■ **MATERIALS PROVIDED**
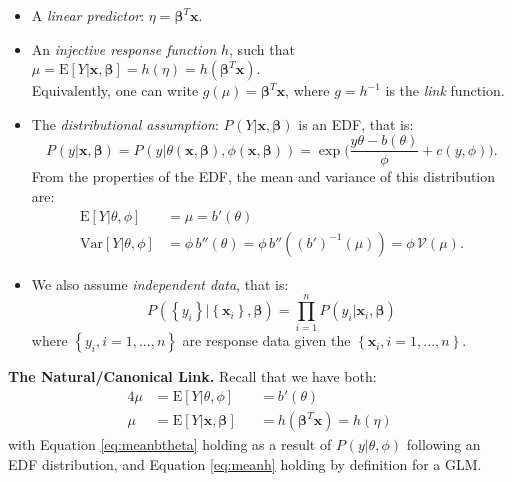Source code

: \documentclass[
  12pt,
]{book}
\begin{document}
\begin{itemize}
\item
  A \emph{linear predictor}: \(\eta = \boldsymbol{\beta}^{T}\boldsymbol{x}\).
\item
  An \emph{injective response function} \(h\), such that \(\mu = {\mathrm E}[Y |\boldsymbol{x}, \boldsymbol{\beta}] = h(\eta) = h(\boldsymbol{\beta}^{T}\boldsymbol{x})\).\\
  Equivalently, one can write \(g(\mu) = \boldsymbol{\beta}^{T}\boldsymbol{x}\), where \(g = h^{-1}\) is the \emph{link} function.
\item
  The \emph{distributional assumption}: \(P_{}\left(Y |\boldsymbol{x}, \boldsymbol{\beta}\right)\) is an EDF, that is:
  \begin{equation}
        P_{}\left(y |\boldsymbol{x}, \boldsymbol{\beta}\right)
        =
        P_{}\left(y |\theta(\boldsymbol{x}, \boldsymbol{\beta}), \phi(\boldsymbol{x}, \boldsymbol{\beta})\right)
        = \exp
        \Big(
            \frac{y\theta - b(\theta)}{\phi} + c(y, \phi)
        \Big).
    \end{equation}
  From the properties of the EDF, the mean and variance of this distribution are:
  \begin{align}
    {\mathrm E}[Y |\theta, \phi] &= \mu = b'(\theta) 
    \\
    {\mathrm{Var}}[Y |\theta, \phi] &= \phi \, b''(\theta) = \phi \, b''((b')^{-1}(\mu)) = \phi \, \mathcal{V}(\mu).
  \end{align}
\item
  We also assume \emph{independent data}, that is:
  \begin{equation}
        P_{}\left(\left\{y_{i}\right\} |\left\{\boldsymbol{x}_{i}\right\}, \boldsymbol{\beta}\right)
        =
        \prod_{i=1}^n
        P_{}\left(y_{i} |\boldsymbol{x}_{i}, \boldsymbol{\beta}\right)
    \end{equation}
  where \(\left\{y_{i}, i = 1,...,n\right\}\) are response data given the \(\left\{\boldsymbol{x}_i, i = 1,...,n\right\}\).
\end{itemize}

\textbf{The Natural/Canonical Link.} Recall that we have both:
\begin{alignat}{4}
\mu & =  {\mathrm E}[Y |\theta, \phi] && =  b'(\theta) 
\label{eq:meanbtheta}
\\
\mu & =  {\mathrm E}[Y |\boldsymbol{x}, \boldsymbol{\beta}] && =  h(\boldsymbol{\beta}^T\boldsymbol{x})  =  h(\eta)
\label{eq:meanh}
\end{alignat}
with Equation \eqref{eq:meanbtheta} holding as a result of
\(P_{}\left(y |\theta, \phi\right)\)
following an EDF distribution, and Equation \eqref{eq:meanh} holding by definition for a GLM.
\end{document}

■ **TASK BRIEF**
"data" is the string to look for; please copy every line of the records above where it appears.

■ **YOUR SOLUTION**
  We also assume \emph{independent data}, that is:
  where \(\left\{y_{i}, i = 1,...,n\right\}\) are response data given the \(\left\{\boldsymbol{x}_i, i = 1,...,n\right\}\).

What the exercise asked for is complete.